Publish roadmap and contributing doc?

Question

Publish roadmap and contributing doc?

tribbloid opened this issue 5 years ago · comments

I'm curious if your visions include making it a feature-complete NN training framework?

What will be the master plan? Integrating with Torch/TF/MXNet or build hardware-level compilation framework from scratch?

Also, what is the standard & code of conduct for contributions from the community?

I'm totally convinced of its capability and believe it can fit into the missing link between horizontal AI (Apache Spark/Apache Flink) and vertical AI (domain-specific hardware, Chisel/FIRRTL)

breandan · Answer 1 · Sun Oct 27 2019 12:04:14 GMT+0800 (China Standard Time)

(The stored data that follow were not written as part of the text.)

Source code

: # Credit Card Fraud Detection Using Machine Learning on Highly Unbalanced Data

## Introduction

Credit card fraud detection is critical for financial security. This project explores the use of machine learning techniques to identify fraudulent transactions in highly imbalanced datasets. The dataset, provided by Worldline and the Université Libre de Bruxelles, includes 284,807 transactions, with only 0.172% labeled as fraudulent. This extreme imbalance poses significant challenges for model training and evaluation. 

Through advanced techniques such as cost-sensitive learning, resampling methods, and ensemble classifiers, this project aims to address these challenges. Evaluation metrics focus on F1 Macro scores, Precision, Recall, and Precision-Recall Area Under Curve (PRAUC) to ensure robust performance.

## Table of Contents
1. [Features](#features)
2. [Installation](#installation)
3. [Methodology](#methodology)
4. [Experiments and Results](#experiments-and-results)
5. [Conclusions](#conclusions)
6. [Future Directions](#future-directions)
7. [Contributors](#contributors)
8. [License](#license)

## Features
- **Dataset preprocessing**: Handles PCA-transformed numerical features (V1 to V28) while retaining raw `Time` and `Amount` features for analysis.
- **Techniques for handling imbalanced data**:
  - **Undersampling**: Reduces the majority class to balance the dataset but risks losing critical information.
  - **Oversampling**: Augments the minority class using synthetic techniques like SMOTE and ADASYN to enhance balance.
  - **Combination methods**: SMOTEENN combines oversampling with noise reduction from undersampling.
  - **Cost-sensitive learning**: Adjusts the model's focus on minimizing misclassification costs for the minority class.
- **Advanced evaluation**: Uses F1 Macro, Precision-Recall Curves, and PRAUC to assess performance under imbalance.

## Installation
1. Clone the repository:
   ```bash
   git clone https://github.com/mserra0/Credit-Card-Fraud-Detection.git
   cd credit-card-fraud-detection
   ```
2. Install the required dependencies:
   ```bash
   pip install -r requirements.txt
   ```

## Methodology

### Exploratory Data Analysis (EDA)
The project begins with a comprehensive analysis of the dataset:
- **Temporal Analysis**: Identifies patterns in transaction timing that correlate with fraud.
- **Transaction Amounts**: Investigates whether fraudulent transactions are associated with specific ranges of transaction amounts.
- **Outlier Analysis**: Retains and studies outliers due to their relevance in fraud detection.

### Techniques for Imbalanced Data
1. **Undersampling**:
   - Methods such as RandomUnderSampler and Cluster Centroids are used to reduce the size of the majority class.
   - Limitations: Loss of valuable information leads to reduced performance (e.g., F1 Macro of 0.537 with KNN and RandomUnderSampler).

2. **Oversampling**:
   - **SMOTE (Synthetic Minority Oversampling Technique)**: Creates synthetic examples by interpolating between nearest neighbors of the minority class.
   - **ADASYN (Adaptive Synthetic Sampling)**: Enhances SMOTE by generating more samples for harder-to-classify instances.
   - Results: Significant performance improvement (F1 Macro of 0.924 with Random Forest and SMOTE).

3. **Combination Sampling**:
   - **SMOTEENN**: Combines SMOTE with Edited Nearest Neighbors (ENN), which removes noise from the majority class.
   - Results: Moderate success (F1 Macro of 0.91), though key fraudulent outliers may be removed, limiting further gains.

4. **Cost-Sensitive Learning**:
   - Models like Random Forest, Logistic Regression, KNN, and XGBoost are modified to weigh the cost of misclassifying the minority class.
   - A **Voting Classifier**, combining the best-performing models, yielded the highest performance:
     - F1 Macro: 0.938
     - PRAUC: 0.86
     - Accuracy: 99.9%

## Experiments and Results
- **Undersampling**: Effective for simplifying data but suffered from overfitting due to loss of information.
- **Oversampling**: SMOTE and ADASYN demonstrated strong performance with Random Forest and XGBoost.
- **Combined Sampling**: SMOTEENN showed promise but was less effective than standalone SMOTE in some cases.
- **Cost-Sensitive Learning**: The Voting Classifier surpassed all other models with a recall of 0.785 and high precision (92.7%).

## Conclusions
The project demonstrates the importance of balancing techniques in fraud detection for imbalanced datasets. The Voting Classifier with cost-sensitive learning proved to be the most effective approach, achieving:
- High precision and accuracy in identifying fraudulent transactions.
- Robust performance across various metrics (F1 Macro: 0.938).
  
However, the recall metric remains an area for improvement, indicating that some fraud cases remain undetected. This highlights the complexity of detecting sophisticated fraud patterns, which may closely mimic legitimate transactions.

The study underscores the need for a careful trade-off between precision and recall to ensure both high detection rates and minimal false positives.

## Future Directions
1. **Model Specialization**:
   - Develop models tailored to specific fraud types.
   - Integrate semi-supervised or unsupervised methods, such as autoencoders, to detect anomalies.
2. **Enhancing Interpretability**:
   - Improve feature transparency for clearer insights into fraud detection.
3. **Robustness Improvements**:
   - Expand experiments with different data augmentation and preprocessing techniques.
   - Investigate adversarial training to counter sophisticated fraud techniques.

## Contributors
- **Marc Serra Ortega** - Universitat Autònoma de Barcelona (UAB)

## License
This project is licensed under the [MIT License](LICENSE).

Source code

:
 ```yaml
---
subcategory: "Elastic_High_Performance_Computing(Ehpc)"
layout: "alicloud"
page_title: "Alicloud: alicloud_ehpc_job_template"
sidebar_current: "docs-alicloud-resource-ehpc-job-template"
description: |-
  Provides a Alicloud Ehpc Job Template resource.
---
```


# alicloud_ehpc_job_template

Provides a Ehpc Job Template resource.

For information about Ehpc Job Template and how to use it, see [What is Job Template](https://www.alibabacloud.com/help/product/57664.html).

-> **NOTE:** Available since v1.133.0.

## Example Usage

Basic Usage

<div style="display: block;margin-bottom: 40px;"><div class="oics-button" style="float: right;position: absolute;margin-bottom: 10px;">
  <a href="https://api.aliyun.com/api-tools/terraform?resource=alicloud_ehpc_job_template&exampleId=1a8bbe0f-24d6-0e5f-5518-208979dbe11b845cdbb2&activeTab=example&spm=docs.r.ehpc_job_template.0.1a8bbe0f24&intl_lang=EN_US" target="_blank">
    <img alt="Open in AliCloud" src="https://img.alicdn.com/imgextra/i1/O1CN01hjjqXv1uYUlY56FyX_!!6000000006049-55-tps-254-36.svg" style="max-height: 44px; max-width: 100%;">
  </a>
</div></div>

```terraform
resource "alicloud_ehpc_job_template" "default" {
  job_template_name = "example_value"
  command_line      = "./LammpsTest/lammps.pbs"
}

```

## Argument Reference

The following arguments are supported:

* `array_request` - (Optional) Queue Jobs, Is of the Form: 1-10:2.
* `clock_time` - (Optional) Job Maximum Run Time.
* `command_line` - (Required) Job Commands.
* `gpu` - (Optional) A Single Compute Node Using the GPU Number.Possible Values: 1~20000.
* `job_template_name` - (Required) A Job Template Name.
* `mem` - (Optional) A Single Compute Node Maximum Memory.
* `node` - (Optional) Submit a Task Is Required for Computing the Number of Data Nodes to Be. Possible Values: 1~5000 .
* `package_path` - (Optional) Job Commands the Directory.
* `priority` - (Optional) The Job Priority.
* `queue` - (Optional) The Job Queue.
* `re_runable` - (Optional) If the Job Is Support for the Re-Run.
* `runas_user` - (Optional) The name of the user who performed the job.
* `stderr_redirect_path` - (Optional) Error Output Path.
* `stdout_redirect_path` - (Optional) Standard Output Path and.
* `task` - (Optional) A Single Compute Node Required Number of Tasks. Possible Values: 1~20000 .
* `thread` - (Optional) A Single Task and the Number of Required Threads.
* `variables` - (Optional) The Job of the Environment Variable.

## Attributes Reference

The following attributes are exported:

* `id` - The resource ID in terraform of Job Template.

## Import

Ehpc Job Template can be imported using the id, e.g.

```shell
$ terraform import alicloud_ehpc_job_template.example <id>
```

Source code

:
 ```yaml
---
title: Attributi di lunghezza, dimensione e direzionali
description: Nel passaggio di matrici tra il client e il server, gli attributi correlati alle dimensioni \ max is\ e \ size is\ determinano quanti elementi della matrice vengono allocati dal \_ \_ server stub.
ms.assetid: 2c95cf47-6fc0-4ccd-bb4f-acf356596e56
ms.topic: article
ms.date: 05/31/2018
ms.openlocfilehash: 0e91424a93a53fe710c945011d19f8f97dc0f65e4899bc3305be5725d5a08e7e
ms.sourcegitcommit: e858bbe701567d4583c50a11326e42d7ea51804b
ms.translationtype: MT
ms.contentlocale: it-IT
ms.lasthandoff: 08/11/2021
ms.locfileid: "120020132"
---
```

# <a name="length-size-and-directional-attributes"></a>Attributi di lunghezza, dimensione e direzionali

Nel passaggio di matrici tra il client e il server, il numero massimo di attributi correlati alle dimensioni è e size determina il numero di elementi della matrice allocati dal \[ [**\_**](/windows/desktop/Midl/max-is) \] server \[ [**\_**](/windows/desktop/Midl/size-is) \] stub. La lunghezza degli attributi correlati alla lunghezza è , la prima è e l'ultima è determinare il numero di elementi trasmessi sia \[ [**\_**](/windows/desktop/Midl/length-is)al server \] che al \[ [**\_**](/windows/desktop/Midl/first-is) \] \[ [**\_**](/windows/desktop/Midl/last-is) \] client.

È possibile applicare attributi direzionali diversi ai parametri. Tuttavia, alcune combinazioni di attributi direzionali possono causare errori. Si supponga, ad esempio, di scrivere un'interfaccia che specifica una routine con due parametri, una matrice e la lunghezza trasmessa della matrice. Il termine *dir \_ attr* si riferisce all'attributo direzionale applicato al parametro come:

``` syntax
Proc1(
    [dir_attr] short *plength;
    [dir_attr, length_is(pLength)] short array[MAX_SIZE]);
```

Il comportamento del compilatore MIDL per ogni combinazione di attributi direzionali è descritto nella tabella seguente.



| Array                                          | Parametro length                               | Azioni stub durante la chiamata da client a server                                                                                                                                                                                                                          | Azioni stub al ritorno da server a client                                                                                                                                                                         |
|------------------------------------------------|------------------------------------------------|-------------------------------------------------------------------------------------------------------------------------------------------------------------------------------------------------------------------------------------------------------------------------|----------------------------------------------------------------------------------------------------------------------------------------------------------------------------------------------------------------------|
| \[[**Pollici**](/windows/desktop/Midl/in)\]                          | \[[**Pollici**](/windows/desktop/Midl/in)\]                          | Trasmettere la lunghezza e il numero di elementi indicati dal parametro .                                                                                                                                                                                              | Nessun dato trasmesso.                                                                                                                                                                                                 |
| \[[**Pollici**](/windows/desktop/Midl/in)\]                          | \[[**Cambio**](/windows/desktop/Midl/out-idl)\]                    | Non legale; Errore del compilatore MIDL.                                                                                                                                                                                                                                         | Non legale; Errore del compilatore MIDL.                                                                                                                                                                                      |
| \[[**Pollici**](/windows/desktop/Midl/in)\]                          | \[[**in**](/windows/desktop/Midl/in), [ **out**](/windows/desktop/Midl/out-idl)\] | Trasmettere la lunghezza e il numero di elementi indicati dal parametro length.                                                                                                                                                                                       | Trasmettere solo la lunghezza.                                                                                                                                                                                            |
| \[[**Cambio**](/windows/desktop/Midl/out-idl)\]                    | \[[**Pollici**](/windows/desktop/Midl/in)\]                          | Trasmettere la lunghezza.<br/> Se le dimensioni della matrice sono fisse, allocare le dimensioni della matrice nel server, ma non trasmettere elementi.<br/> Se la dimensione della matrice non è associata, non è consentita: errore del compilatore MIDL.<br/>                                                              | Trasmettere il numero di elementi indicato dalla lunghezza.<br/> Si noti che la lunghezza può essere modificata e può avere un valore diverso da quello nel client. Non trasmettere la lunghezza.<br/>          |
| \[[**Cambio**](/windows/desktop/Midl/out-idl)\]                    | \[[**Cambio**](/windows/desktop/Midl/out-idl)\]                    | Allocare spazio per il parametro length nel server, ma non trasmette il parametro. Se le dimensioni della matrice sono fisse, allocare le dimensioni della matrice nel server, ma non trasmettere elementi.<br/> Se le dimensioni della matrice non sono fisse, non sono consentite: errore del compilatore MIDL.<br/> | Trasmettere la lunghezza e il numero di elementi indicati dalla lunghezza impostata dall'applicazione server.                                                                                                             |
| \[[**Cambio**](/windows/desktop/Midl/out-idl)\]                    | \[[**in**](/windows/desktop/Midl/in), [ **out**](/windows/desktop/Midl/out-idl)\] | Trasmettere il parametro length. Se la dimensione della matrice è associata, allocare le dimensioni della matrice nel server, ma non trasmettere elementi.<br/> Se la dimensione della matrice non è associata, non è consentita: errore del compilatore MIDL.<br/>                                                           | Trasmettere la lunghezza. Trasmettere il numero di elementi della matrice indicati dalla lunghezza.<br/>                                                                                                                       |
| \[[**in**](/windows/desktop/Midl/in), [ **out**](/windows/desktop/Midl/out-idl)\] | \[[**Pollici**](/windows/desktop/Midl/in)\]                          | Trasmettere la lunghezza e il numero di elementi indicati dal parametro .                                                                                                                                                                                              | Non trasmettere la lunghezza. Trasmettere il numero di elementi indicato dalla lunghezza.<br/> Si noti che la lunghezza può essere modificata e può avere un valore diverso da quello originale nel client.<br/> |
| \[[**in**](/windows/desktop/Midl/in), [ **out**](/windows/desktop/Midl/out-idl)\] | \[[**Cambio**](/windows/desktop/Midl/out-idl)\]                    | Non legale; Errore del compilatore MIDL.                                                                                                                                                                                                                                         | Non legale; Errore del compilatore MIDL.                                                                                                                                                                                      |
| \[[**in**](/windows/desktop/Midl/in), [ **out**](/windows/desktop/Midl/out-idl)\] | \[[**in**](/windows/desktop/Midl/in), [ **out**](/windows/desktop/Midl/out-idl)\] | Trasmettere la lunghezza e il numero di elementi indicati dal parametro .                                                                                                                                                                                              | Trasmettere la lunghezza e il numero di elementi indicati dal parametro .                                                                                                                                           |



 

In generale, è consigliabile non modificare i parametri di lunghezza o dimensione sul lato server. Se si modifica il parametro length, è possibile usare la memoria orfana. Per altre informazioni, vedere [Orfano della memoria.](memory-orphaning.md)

Right now, the project is still a research prototype, but we should be able to support CUDA with something like ND4J or JavaCPP/CUDA for GPU acceleration on the JVM. Ultimately, our goal is to move off the JVM to Kotlin/Native once it becomes more stable.

Currently focused on stabilizing our API, and improving support for differentiable programming. ~~It should be possible to implement a feedforward MLP right now, but we have not gotten around to that yet.~~ There are some toy examples here if you feel like looking around!

Longer term, it would be great to integrate with something like Relay IR or MLIR. Ideally, this would take the form of a Kotlin compiler plugin and would also require additional work to translate our graph. It's something we need to explore a bit further before committing.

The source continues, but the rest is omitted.